Grimoire Video | Buy at Amazon | Review by Jonathan Plombon
On the cover of Bill Zebub's BREAKING HER WILL, there's a "Gorezone Magazine" quote that reads, "After many years watching films like CANNINBAL HOLOCAUST, PIECES, and so on, I thought it would be impossible for a film to make me uncomfortable and nervous. I was wrong."
"Gorezone" has rarely been so astute in its assessments. BREAKING HER WILL clocks in at 94 minutes. That doesn't sound long. But it feels long. Really long. Ass long. It just won't end. You watch the first ten minutes. You think, "This can't be the entire thing." You're wrong. It is the entire thing. You think, perhaps this is intentional, perhaps the severe boredom one experiences while enduring BREAKING HER WILL is Zebub's way of inserting the viewer into the shoes, or handcuffs, of the film's tortured hitchhiker. We interactively feel her pain because we too have that uncomfortable feeling that this will never end.

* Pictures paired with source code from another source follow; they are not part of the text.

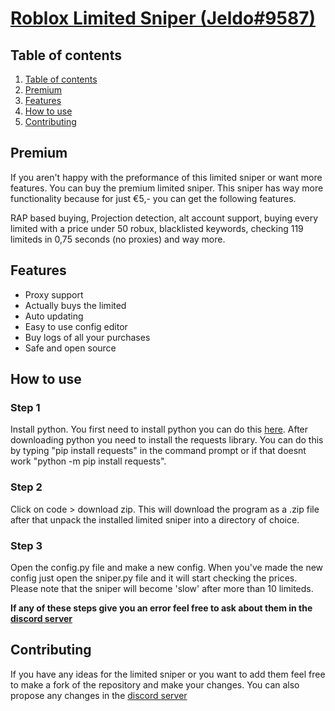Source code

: # [Roblox Limited Sniper (Jeldo#9587)](https://discord.gg/3Uvcf8d9aY)

## Table of contents
1. [Table of contents](https://github.com/J3ldo/LimitedSniper#table-of-contents)
2. [Premium](https://github.com/J3ldo/LimitedSniper#premium)
3. [Features](https://github.com/J3ldo/LimitedsSniper#features)
4. [How to use](https://github.com/J3ldo/LimitedSniper#how-to-use)
5. [Contributing](https://github.com/J3ldo/LimitedSniper#contributing)

## Premium
If you aren't happy with the preformance of this limited sniper or want more features. You can buy the premium limited sniper. This sniper has way more functionality because for just €5,- you can get the following features.
  
RAP based buying, Projection detection, alt account support, buying every limited with a price under 50 robux, blacklisted keywords, checking 119 limiteds in 0,75 seconds (no proxies) and way more. 

## Features
* Proxy support
* Actually buys the limited
* Auto updating
* Easy to use config editor
* Buy logs of all your purchases
* Safe and open source

## How to use
### Step 1
Install python. You first need to install python you can do this [here](https://www.python.org/download). After downloading python you need to install the requests library. You can do this by typing "pip install requests" in the command prompt or if that doesnt work "python -m pip install requests". 

### Step 2
Click on code > download zip. This will download the program as a .zip file after that unpack the installed limited sniper into a directory of choice.

### Step 3
Open the config.py file and make a new config. When you've made the new config just open the sniper.py file and it will start checking the prices.
Please note that the sniper will become 'slow' after more than 10 limiteds.

**If any of these steps give you an error feel free to ask about them in the [discord server](https://discord.gg/3Uvcf8d9aY)**

## Contributing
If you have any ideas for the limited sniper or you want to add them feel free to make a fork of the repository and make your changes. You can also propose any changes in the [discord server](https://discord.gg/3Uvcf8d9aY)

I doubt that death-metal fanzine editor Zebub put that much thought into it. I'm sure he just thought it would be a "fucking awesome" idea for a movie. For the casual viewer, you can hit "stop." But for us Exploitation Retrospect reviewers, we have to sit through the entire thing. And that's what BREAKING HER WILL is. It's painful.
BREAKING HER WILL rips its "plot" from your standard LAST HOUSE ON THE LEFT exploitation fare, only reduced to the bare essentials of storytelling. You know those things in LAST HOUSE? Those things where we become emotionally invested in the characters so that their desecration actually means something? Fuck that, Zebub says with his script. That's not death metal enough, Zebub announces, probably while flashing finger devil horns and donning a black-pentagram t-shirt
This is the crux of BREAKING HER WILL: A man (Brian Joseph Glietz) abducts a female hitchhiker (Jackie Stevens), stashes her in his basement, disrobes her, and humiliates her in various ways all while uttering dialog like "I'm not going to fuck you if you're going to be into it" and "Just remember, I'm your God now." Jackie Stevens grimaces and mumbles well, muttering incoherently at the correct moments. Unfortunately, she eventually has lines. And even if I were wrapped up in the "story," I'd find it difficult to remain sucked in when she stoically (but also clearly, the woman can enunciate the hell out of a word) says, "For your defiance, you're gong to be fucked by five different men. They will each do it privately and report your behavior. "
Dialog is the cornerstone of any Zebub film. It's so important that on Zebub's official Web site, he has it listed as a choice in a poll that asks for your favorite quality of his films. It's not even good dialog or witty dialog. It's just dialog. It's as if dialog is a quality unfound in the majority of other films. And here's an example of his dialog, as spoken by a woman (Kathy Rice) as she's being raped: "I don't love you. I will never love you. I love my boyfriend."
Zebub falls back on his reoccurring themes and images whenever possible: naked women crucified, verbal attacks on Christianity, a pounding metal soundtrack, and, of course, dialog. Apparently, Zebub doesn't have to change things up. He plays by his own set of rules. It's his way or the highway. How do I know this? It's on the back of the BREAKING HER WILL DVD packaging. The packaging states that Zebub is "an auteur [or auter, as it is spelled on the back] who only answers to himself," and this "allows him to take chances and push his films to the limits only he sets."
Those chances really aren't that big. I mean, for being such a "realistic portrayal" of indecent, incessant molestation, BREAKING HER WILL sure stops short. There's no penetration. No male nudity. A scene of forced urination is only heard. There are sex scenes, but Zebub doesn't usually aim the camera on the sex, but on the rapist's face as he cries like a baby because, I think, he can't relate to women. Zebub's nuances are difficult to pick up at times.
Look, I'm sure that Zebub is Satan's right-hand man, and that if the two of us were to get into a squabble, my Carpenters record collection would quickly succumb to his gang of tattoo-loving, pancake-makeup-wearing Norwegian metal heads. With that said, I think if Zebub was really that committed to unleashing demented hellfire and brimstone on our Christian society through the carnage of BREAKING HER WILL, he would have at least made the moral-deprived antagonist a Bible-thumper .
It's awful. But I will give it this: watching Glietz' face turn to tears as he rapes Stevens is pretty fucking funny.